= Launch loop =

Proposed system for launching objects into orbit

Launch loop (not to scale). The red marked line is the moving loop itself, blue lines are stationary cables.

A launch loop, or Lofstrom loop, is a proposed system for launching objects into orbit using a moving cable-like system situated inside a sheath attached to the Earth at two ends and suspended above the atmosphere in the middle. The design concept was published by Keith Lofstrom and describes an active structure maglev cable transport system that would be around 2,000 km (1,240 mi) long and maintained at an altitude of up to 80 km (50 mi). A launch loop would be held up at this altitude by the momentum of a belt that circulates around the structure. This circulation, in effect, transfers the weight of the structure onto a pair of magnetic bearings, one at each end, which support it.

Launch loops are intended to achieve non-rocket spacelaunch of vehicles weighing 5 metric tons by electromagnetically accelerating them so that they are projected into Earth orbit or even beyond.

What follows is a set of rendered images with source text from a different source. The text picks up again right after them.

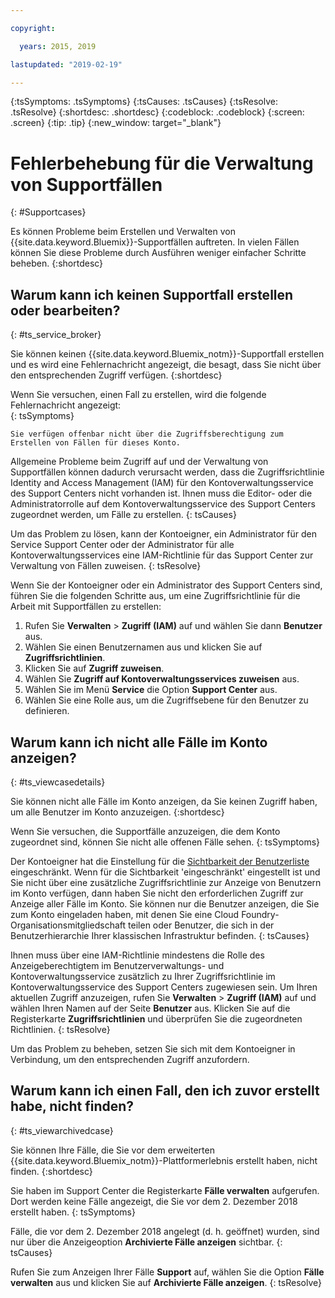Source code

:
 ```yaml
---

copyright:

  years: 2015, 2019

lastupdated: "2019-02-19"

---
```



{:tsSymptoms: .tsSymptoms}
{:tsCauses: .tsCauses}
{:tsResolve: .tsResolve}
{:shortdesc: .shortdesc}
{:codeblock: .codeblock}
{:screen: .screen}
{:tip: .tip}
{:new_window: target="_blank"}


# Fehlerbehebung für die Verwaltung von Supportfällen
{: #Supportcases}

Es können Probleme beim Erstellen und Verwalten von {{site.data.keyword.Bluemix}}-Supportfällen auftreten. In vielen Fällen können Sie diese Probleme durch Ausführen weniger einfacher Schritte beheben.
{:shortdesc}

## Warum kann ich keinen Supportfall erstellen oder bearbeiten? 
{: #ts_service_broker}

Sie können keinen {{site.data.keyword.Bluemix_notm}}-Supportfall erstellen und es wird eine Fehlernachricht angezeigt, die besagt, dass Sie nicht über den entsprechenden Zugriff verfügen. 
{:shortdesc}

Wenn Sie versuchen, einen Fall zu erstellen, wird die folgende Fehlernachricht angezeigt:   
{: tsSymptoms}

`Sie verfügen offenbar nicht über die Zugriffsberechtigung zum Erstellen von Fällen für dieses Konto.`

Allgemeine Probleme beim Zugriff auf und der Verwaltung von Supportfällen können dadurch verursacht werden, dass die Zugriffsrichtlinie Identity and Access Management (IAM) für den Kontoverwaltungsservice des Support Centers nicht vorhanden ist. Ihnen muss die Editor- oder die Administratorrolle auf dem Kontoverwaltungsservice des Support Centers zugeordnet werden, um Fälle zu erstellen. 
{: tsCauses}

Um das Problem zu lösen, kann der Kontoeigner, ein Administrator für den Service Support Center oder der Administrator für alle Kontoverwaltungsservices eine IAM-Richtlinie für das Support Center zur Verwaltung von Fällen zuweisen. 
{: tsResolve}

Wenn Sie der Kontoeigner oder ein Administrator des Support Centers sind, führen Sie die folgenden Schritte aus, um eine Zugriffsrichtlinie für die Arbeit mit Supportfällen zu erstellen:

1. Rufen Sie **Verwalten** &gt; **Zugriff (IAM)** auf und wählen Sie dann **Benutzer** aus.
2. Wählen Sie einen Benutzernamen aus und klicken Sie auf **Zugriffsrichtlinien**. 
3. Klicken Sie auf **Zugriff zuweisen**. 
4. Wählen Sie **Zugriff auf Kontoverwaltungsservices zuweisen** aus. 
5. Wählen Sie im Menü **Service** die Option **Support Center** aus. 
6. Wählen Sie eine Rolle aus, um die Zugriffsebene für den Benutzer zu definieren. 


## Warum kann ich nicht alle Fälle im Konto anzeigen?
{: #ts_viewcasedetails}

Sie können nicht alle Fälle im Konto anzeigen, da Sie keinen Zugriff haben, um alle Benutzer im Konto anzuzeigen. 
{:shortdesc}

Wenn Sie versuchen, die Supportfälle anzuzeigen, die dem Konto zugeordnet sind, können Sie nicht alle offenen Fälle sehen. 
{: tsSymptoms}

Der Kontoeigner hat die Einstellung für die [Sichtbarkeit der Benutzerliste](/docs/iam?topic=iam-userlistview#userlistview) eingeschränkt. Wenn für die Sichtbarkeit 'eingeschränkt' eingestellt ist und Sie nicht über eine zusätzliche Zugriffsrichtlinie zur Anzeige von Benutzern im Konto verfügen, dann haben Sie nicht den erforderlichen Zugriff zur Anzeige aller Fälle im Konto. Sie können nur die Benutzer anzeigen, die Sie zum Konto eingeladen haben, mit denen Sie eine Cloud Foundry-Organisationsmitgliedschaft teilen oder Benutzer, die sich in der Benutzerhierarchie Ihrer klassischen Infrastruktur befinden. 
{: tsCauses}

Ihnen muss über eine IAM-Richtlinie mindestens die Rolle des Anzeigeberechtigtem im Benutzerverwaltungs- und Kontoverwaltungsservice
zusätzlich zu Ihrer Zugriffsrichtlinie im Kontoverwaltungsservice des Support Centers zugewiesen sein. Um Ihren aktuellen Zugriff anzuzeigen, rufen Sie **Verwalten** &gt; **Zugriff (IAM)** auf und wählen Ihren Namen auf der Seite **Benutzer** aus. Klicken Sie auf die Registerkarte **Zugriffsrichtlinien** und überprüfen Sie die zugeordneten Richtlinien. 
{: tsResolve}

Um das Problem zu beheben, setzen Sie sich mit dem Kontoeigner in Verbindung, um den entsprechenden Zugriff anzufordern. 

## Warum kann ich einen Fall, den ich zuvor erstellt habe, nicht finden? 
{: #ts_viewarchivedcase}

Sie können Ihre Fälle, die Sie vor dem erweiterten {{site.data.keyword.Bluemix_notm}}-Plattformerlebnis erstellt haben, nicht finden.
{:shortdesc}

Sie haben im Support Center die Registerkarte **Fälle verwalten** aufgerufen. Dort werden keine Fälle angezeigt, die Sie vor dem 2. Dezember 2018 erstellt haben.
{: tsSymptoms}

Fälle, die vor dem 2. Dezember 2018 angelegt (d. h. geöffnet) wurden, sind nur über die Anzeigeoption **Archivierte Fälle anzeigen** sichtbar.
{: tsCauses}

Rufen Sie zum Anzeigen Ihrer Fälle **Support** auf, wählen Sie die Option **Fälle verwalten** aus und klicken Sie auf **Archivierte Fälle anzeigen**.
{: tsResolve}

This would be achieved by the flat part of the cable which forms an acceleration track above the atmosphere.

The system is designed to be suitable for launching humans for space tourism, space exploration and space colonization, and provides a relatively low 3g acceleration.

== History ==

Launch loops were described by Keith Lofstrom in November 1981 Reader's Forum of the American Astronautical Society News Letter, in the August 1982 L5 News, and in the December 1983 issue of Analog Science Fiction and Fact.

In 1982, Paul Birch published a series of papers in Journal of the British Interplanetary Society which described orbital rings and described a form which he called Partial Orbital Ring System (PORS).
The launch loop idea was worked on in more detail around 1983–1985 by Lofstrom. It is a fleshed-out version of PORS specifically arranged to form a mag-lev acceleration track suitable for launching humans into space, but whereas the orbital ring used superconducting magnetic levitation, launch loops use electromagnetic suspension (EMS).

==Description==

Launch loop accelerator section (return cable not shown)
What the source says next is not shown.